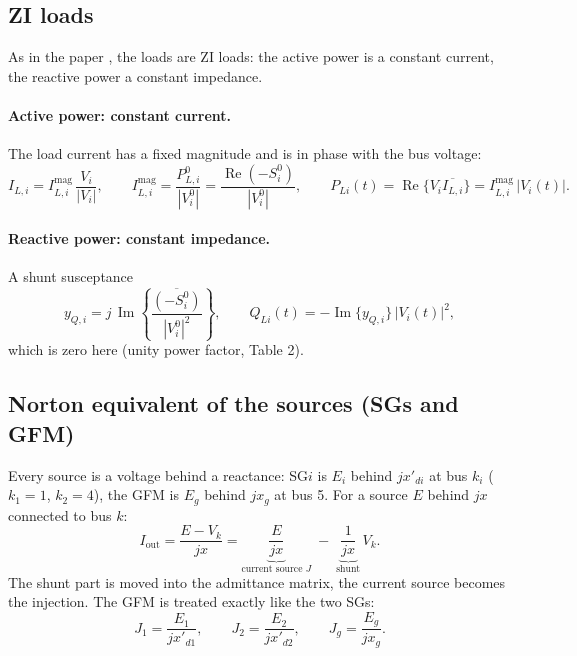 \documentclass[11pt,a4paper]{article}
\numberwithin{equation}{section}
\newcommand{\cj}[1]{\overline{#1}}
\newcommand{\re}{\operatorname{Re}}
\newcommand{\im}{\operatorname{Im}}
\begin{document}
\subsection{ZI loads}
As in the paper \cite{RA2021access}, the loads are ZI loads: the active power is a constant current, the reactive power a constant impedance.
\paragraph{Active power: constant current.} The load current has a fixed magnitude and is in phase with the bus voltage:
\begin{equation}
I_{L,i} = I_{L,i}^{\text{mag}}\,\frac{V_i}{|V_i|},\qquad
I_{L,i}^{\text{mag}} = \frac{P_{L,i}^0}{|V_i^0|} = \frac{\re(-S_i^0)}{|V_i^0|},\qquad
P_{Li}(t) = \re\{V_i\cj{I_{L,i}}\} = I_{L,i}^{\text{mag}}\,|V_i(t)| .
\end{equation}
\paragraph{Reactive power: constant impedance.} A shunt susceptance
\begin{equation}
y_{Q,i} = j\,\im\!\left\{\frac{\cj{(-S_i^0)}}{|V_i^0|^2}\right\},\qquad Q_{Li}(t) = -\im\{y_{Q,i}\}\,|V_i(t)|^2,
\end{equation}
which is zero here (unity power factor, Table 2).

\subsection{Norton equivalent of the sources (SGs and GFM)}
Every source is a voltage behind a reactance: SG$i$ is $E_i$ behind $jx'_{di}$ at bus $k_i$ ($k_1=1$, $k_2=4$), the GFM is $E_g$ behind $jx_g$ at bus 5. For a source $E$ behind $jx$ connected to bus $k$:
\begin{equation}
I_{\text{out}} = \frac{E - V_k}{jx} = \underbrace{\frac{E}{jx}}_{\text{current source } J}\; - \;\underbrace{\frac{1}{jx}}_{\text{shunt}}\,V_k .
\end{equation}
The shunt part is moved into the admittance matrix, the current source becomes the injection. The GFM is treated exactly like the two SGs:
\begin{equation}
J_1 = \frac{E_1}{jx'_{d1}},\qquad J_2 = \frac{E_2}{jx'_{d2}},\qquad J_g = \frac{E_g}{jx_g}.
\end{equation}
\end{document}
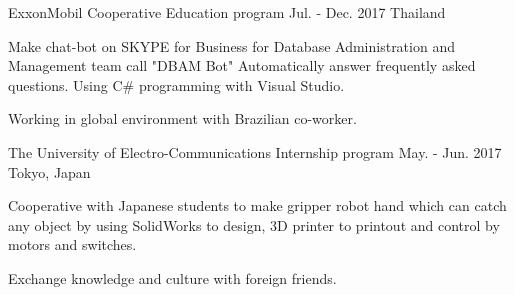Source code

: \begin{cventries}


  \cventry
    {ExxonMobil} %
    {Cooperative Education program} %
    {Jul. - Dec. 2017} %
    {Thailand} %
    {
      \begin{cvitems} %
        \item {Make chat-bot on SKYPE for Business for Database Administration and Management team call "DBAM Bot" Automatically answer frequently asked questions. Using C\# programming with Visual Studio.}
        \item {Working in global environment with Brazilian co-worker.}
      \end{cvitems}
    }

  \cventry
    {The University of Electro-Communications} %
    {Internship program} %
    {May. - Jun. 2017} %
    {Tokyo, Japan} %
    {
      \begin{cvitems} %
        \item {Cooperative with Japanese students to make gripper robot hand which can catch any object by using SolidWorks to design, 3D printer to printout and control by motors and switches.}
        \item {Exchange knowledge and culture with foreign friends.}
      \end{cvitems}
    }

\end{cventries}
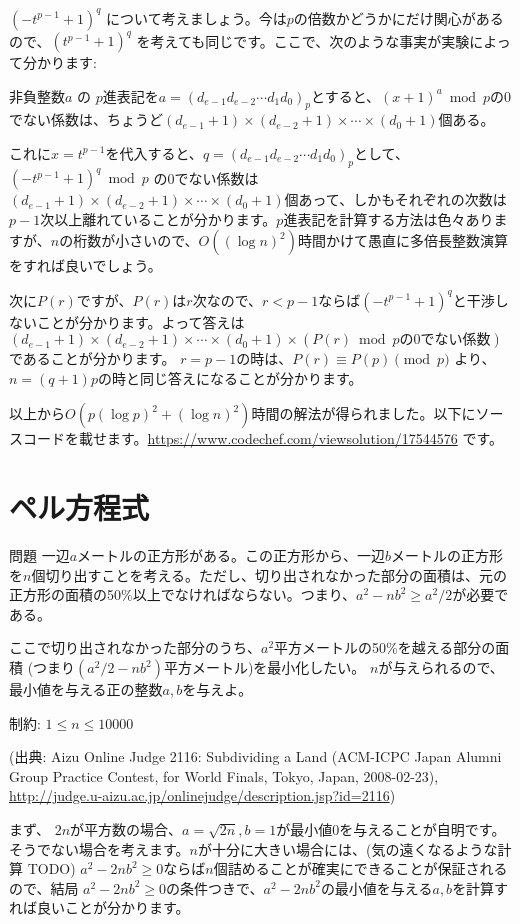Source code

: \documentclass{jsarticle}
\begin{document}
  $(-t^{p-1}+1)^q$ について考えましょう。今は$p$の倍数かどうかにだけ関心があるので、$(t^{p-1}+1)^q$ を考えても同じです。ここで、次のような事実が実験によって分かります:
  \begin{center}
   非負整数$a$ の $p$進表記を$a = (d_{e-1}d_{e-2}\cdots d_1d_0)_p$とすると、$(x+1)^a \bmod p$の0でない係数は、ちょうど$(d_{e-1} + 1) \times (d_{e-2} + 1) \times \cdots \times (d_0 + 1)$個ある。
  \end{center}
  これに$x = t^{p-1}$を代入すると、$q = (d_{e-1}d_{e-2}\cdots d_1d_0)_p$として、
  $(-t^{p-1}+1)^q \bmod p$ の0でない係数は$(d_{e-1} + 1) \times (d_{e-2} + 1) \times \cdots \times (d_0 + 1)$個あって、しかもそれぞれの次数は$p-1$次以上離れていることが分かります。$p$進表記を計算する方法は色々ありますが、$n$の桁数が小さいので、$O((\log n)^2)$時間かけて愚直に多倍長整数演算をすれば良いでしょう。

  次に$P(r)$ですが、$P(r)$は$r$次なので、$r < p - 1$ならば$(-t^{p-1}+1)^q$と干渉しないことが分かります。よって答えは$(d_{e-1} + 1) \times (d_{e-2} + 1) \times \cdots \times (d_0 + 1) \times (P(r)\bmod p\mbox{の0でない係数})$であることが分かります。
  $r = p - 1$の時は、$P(r) \equiv P(p) \pmod p$ より、$n = (q + 1)p$の時と同じ答えになることが分かります。

  以上から$O(p(\log p)^2 + (\log n)^2)$時間の解法が得られました。以下にソースコードを載せます。\url{https://www.codechef.com/viewsolution/17544576} です。
  
 \section{ペル方程式}
 \label{sec:pells-equation}
 \begin{itembox}{問題}
  一辺$a$メートルの正方形がある。この正方形から、一辺$b$メートルの正方形を$n$個切り出すことを考える。ただし、切り出されなかった部分の面積は、元の正方形の面積の50\%以上でなければならない。つまり、$a^2-nb^2 \ge a^2/2$が必要である。

  ここで切り出されなかった部分のうち、$a^2$平方メートルの50\%を越える部分の面積
  (つまり$(a^2/2-nb^2)$平方メートル)を最小化したい。
  $n$が与えられるので、最小値を与える正の整数$a,b$を与えよ。

  制約: $1 \le n \le 10000$

  (出典: Aizu Online Judge 2116: Subdividing a Land (ACM-ICPC Japan Alumni Group Practice Contest, for World Finals, Tokyo, Japan, 2008-02-23),
  \url{http://judge.u-aizu.ac.jp/onlinejudge/description.jsp?id=2116})
 \end{itembox}
 まず、 $2n$が平方数の場合、$a = \sqrt{2n},b=1$が最小値0を与えることが自明です。
 そうでない場合を考えます。$n$が十分に大きい場合には、(気の遠くなるような計算 TODO) $a^2 - 2nb^2 \ge 0$ならば$n$個詰めることが確実にできることが保証されるので、結局 $a^2 - 2nb^2 \ge 0$の条件つきで、$a^2 - 2nb^2$の最小値を与える$a,b$を計算すれば良いことが分かります。
\end{document}
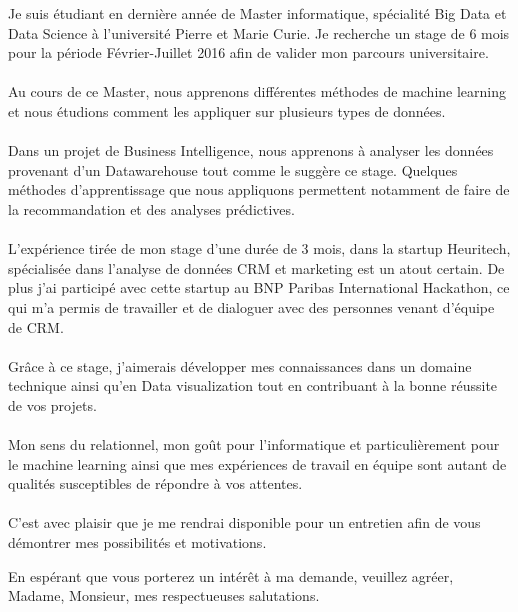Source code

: \documentclass[11pt,a4paper,sans]{moderncv} %
\begin{document}
\date{} %
\opening{} %


\makelettertitle %

\begin{flushleft}
Je suis étudiant en dernière année de Master informatique, spécialité Big Data et Data Science à l'université Pierre et Marie Curie. Je recherche un stage de 6 mois pour la période Février-Juillet 2016 afin de valider mon parcours universitaire.\\~\\

Au cours de ce Master, nous apprenons différentes méthodes de machine learning et nous étudions comment les appliquer sur plusieurs types de données.\\~\\

Dans un projet de Business Intelligence, nous apprenons à analyser les données provenant d'un Datawarehouse tout comme le suggère ce stage. Quelques méthodes d'apprentissage que nous appliquons permettent notamment de faire de la recommandation et des analyses prédictives.\\~\\

L'expérience tirée de mon stage d'une durée de 3 mois, dans la startup Heuritech, spécialisée dans l'analyse de données CRM et marketing est un atout certain. De plus j'ai participé avec cette startup au BNP Paribas International Hackathon, ce qui m'a permis de travailler et de dialoguer avec des personnes venant d'équipe de CRM.\\~\\

Grâce à ce stage, j'aimerais développer mes connaissances dans un domaine technique ainsi qu'en Data visualization tout en contribuant à la bonne réussite de vos projets.\\~\\

Mon sens du relationnel, mon goût pour l'informatique et particulièrement pour le machine learning ainsi que mes expériences de travail en équipe sont autant de qualités susceptibles de répondre à vos attentes.\\~\\

C'est avec plaisir que je me rendrai disponible pour un entretien afin de vous démontrer mes possibilités et motivations.

\end{flushleft}


\closing{En espérant que vous porterez un intérêt à ma demande, veuillez agréer, Madame, Monsieur, mes respectueuses salutations.} %

\makeletterclosing %
\end{document}
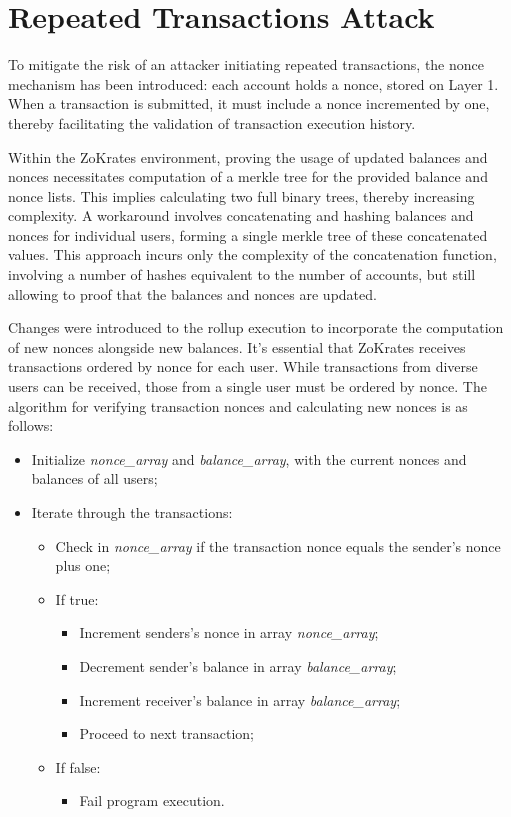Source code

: \section{Repeated Transactions Attack}
\label{sec:repeatedtransactionsattack}

To mitigate the risk of an attacker initiating repeated transactions, the nonce mechanism has been introduced: each account holds a nonce, stored on Layer 1. When a transaction is submitted, it must include a nonce incremented by one, thereby facilitating the validation of transaction execution history.

Within the ZoKrates environment, proving the usage of updated balances and nonces necessitates computation of a merkle tree for the provided balance and nonce lists. This implies calculating two full binary trees, thereby increasing complexity. A workaround involves concatenating and hashing balances and nonces for individual users, forming a single merkle tree of these concatenated values. This approach incurs only the complexity of the concatenation function, involving a number of hashes equivalent to the number of accounts, but still allowing to proof that the balances and nonces are updated.

Changes were introduced to the rollup execution to incorporate the computation of new nonces alongside new balances. It's essential that ZoKrates receives transactions ordered by nonce for each user. While transactions from diverse users can be received, those from a single user must be ordered by nonce. The algorithm for verifying transaction nonces and calculating new nonces is as follows:
\begin{itemize}
	\item Initialize \textit{nonce\_array} and \textit{balance\_array}, with the current nonces and balances of all users;
	\item Iterate through the transactions:
	      \begin{itemize}
		      \item Check in \textit{nonce\_array} if the transaction nonce equals the sender's nonce plus one;
		      \item If true:
		            \begin{itemize}
			            \item Increment senders's nonce in array \textit{nonce\_array};
			            \item Decrement sender's balance in array \textit{balance\_array};
			            \item Increment receiver's balance in array \textit{balance\_array};
			            \item Proceed to next transaction;
		            \end{itemize}
		      \item If false:
		            \begin{itemize}
			            \item Fail program execution.
		            \end{itemize}
	      \end{itemize}
\end{itemize}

----------------------------------------

**Task instructions:** Reproducing the whole listing above is not the task. Copy exactly only the lines from the one with "As in the paper" to the one with "equivalent of the", both kept.

**Answer to this task:**
As in the paper \cite{RA2021access}, the loads are ZI loads: the active power is a constant current, the reactive power a constant impedance.
\paragraph{Active power: constant current.} The load current has a fixed magnitude and is in phase with the bus voltage:
\begin{equation}
I_{L,i} = I_{L,i}^{\text{mag}}\,\frac{V_i}{|V_i|},\qquad
I_{L,i}^{\text{mag}} = \frac{P_{L,i}^0}{|V_i^0|} = \frac{\re(-S_i^0)}{|V_i^0|},\qquad
P_{Li}(t) = \re\{V_i\cj{I_{L,i}}\} = I_{L,i}^{\text{mag}}\,|V_i(t)| .
\end{equation}
\paragraph{Reactive power: constant impedance.} A shunt susceptance
\begin{equation}
y_{Q,i} = j\,\im\!\left\{\frac{\cj{(-S_i^0)}}{|V_i^0|^2}\right\},\qquad Q_{Li}(t) = -\im\{y_{Q,i}\}\,|V_i(t)|^2,
\end{equation}
which is zero here (unity power factor, Table 2).

\subsection{Norton equivalent of the sources (SGs and GFM)}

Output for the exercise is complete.